A dire il vero, questa usanza contro natura non è propria solo del mondo islamico, ma in esso trova una sanzione religiosa che manca altrove. Secondo la Sirah Rasul Allah («Vita dell’apostolo di Dio») o Sirat Nabawiyya («Vita del Profeta»), normalmente abbreviata in Sira, terzo libro sacro dell’Islam, Maometto (570-632) sposò ʿĀʾisha bint Abī Bakr (614-679) quando ella aveva sei anni e consumò il matrimonio quando ne aveva nove; all’epoca delle nozze il fondatore della religione musulmana aveva circa cinquant’anni. Per questa religione, ogni atto del Profeta non ha solo valore storico, ma è anche ammaestramento per tutti i suoi seguaci, che sono, nei limiti del possibile, tenuti ad imitarlo. Diviene, quindi, particolarmente difficoltoso spiegare ad un musulmano l’intrinseca malvagità dell’atto, poiché, secondo la sua credenza, ogni azione compiuta da Maometto è di per sé stessa buona e degna di imitazione.

Più sfumato deve essere il discorso sulla differenza di età tra gli sposi. Di per sé, essa non è contraria alla natura del matrimonio, ma può diventarlo, di fatto. Quando tale differenza impedisca o, anche solo, renda particolarmente difficoltoso ad uno dei coniugi o, peggio, ad entrambi l’adempimento dei doveri coniugali o degli obblighi nei confronti dei figli, diviene un ostacolo alla perfezione del vincolo matrimoniale e, quindi, deve essere evitata. Di norma, dunque, il matrimonio tra persone di età molto diversa viene fortemente sconsigliato, anche se non categoricamente proibito. È del tutto ovvio che, però, il più giovane degli sposi deve già essere fisicamente e spiritualmente maturo per compiere questo impegnativo passo.

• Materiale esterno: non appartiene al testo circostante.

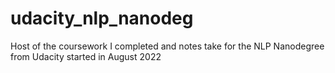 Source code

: # udacity_nlp_nanodeg
Host of the coursework I completed and notes take for the NLP Nanodegree from Udacity started in August 2022
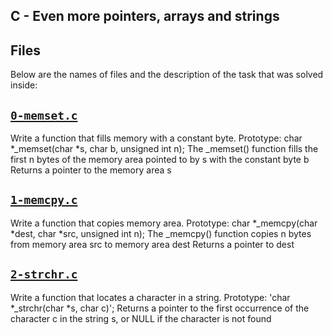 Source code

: ## C - Even more pointers, arrays and strings 

## Files
Below are the names of files and the description of the task that was solved inside:


## [`0-memset.c`](0-memset.c)
Write a function that fills memory with a constant byte.
Prototype: char *_memset(char *s, char b, unsigned int n);
The _memset() function fills the first n bytes of the memory area pointed to by s with the constant byte b
Returns a pointer to the memory area s

## [`1-memcpy.c`](1-memcpy.c)
Write a function that copies memory area.
Prototype: char *_memcpy(char *dest, char *src, unsigned int n);
The _memcpy() function copies n bytes from memory area src to memory area dest
Returns a pointer to dest


## [`2-strchr.c`](2-strchr.c)
Write a function that locates a character in a string. 
Prototype: 'char *_strchr(char *s, char c)'; 
Returns a pointer to the first occurrence of the character c in the string s, or NULL if the character is not found
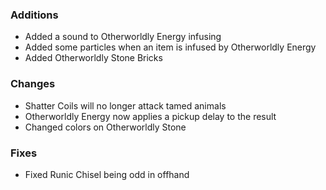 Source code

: ### Additions
- Added a sound to Otherworldly Energy infusing
- Added some particles when an item is infused by Otherworldly Energy
- Added Otherworldly Stone Bricks

### Changes
- Shatter Coils will no longer attack tamed animals
- Otherworldly Energy now applies a pickup delay to the result
- Changed colors on Otherworldly Stone

### Fixes
- Fixed Runic Chisel being odd in offhand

Per quanto concerne i cosiddetti «matrimoni combinati», è necessario distinguere tra il caso in cui l’azione dei genitori o di altre persone che si prestano a tale scopo coarta la volontà degli sposi e quello in cui ciò non avviene. Nel primo caso, il matrimonio è, ovviamente, nullo per vizio del consenso, in quanto il marito e/o la moglie non ha liberamente assunto gli obblighi derivanti dalle nozze. Nel secondo, invece, le indicazioni esterne alla coppia hanno avuto unicamente funzioni di consiglio, anche se, in alcune circostanze, esso è stato particolarmente pressante; qui la libertà degli sposi non è venuta meno, perché hanno avuto la reale possibilità di rifiutare tali indicazioni. È del tutto ovvio che, nella pratica, la distinzione tra un caso e l’altro può essere particolarmente complessa. La stella polare che deve guidare chiunque voglia aiutare qualcuno a «trovare moglie» o a «trovare marito» non può che essere la consapevolezza che gli obblighi che ci si assume con il matrimonio sono particolarmente impegnativi, perché coinvolgono la totalità della persona e, come si dice, «sono per tutta la vita».

In conclusione, possiamo affermare che solo la consapevolezza della natura e dell’importanza del matrimonio può prevenire quelle storture che si verificano ogni qual volta si voglia forzare l’istituto matrimoniale a fini che non sono i suoi.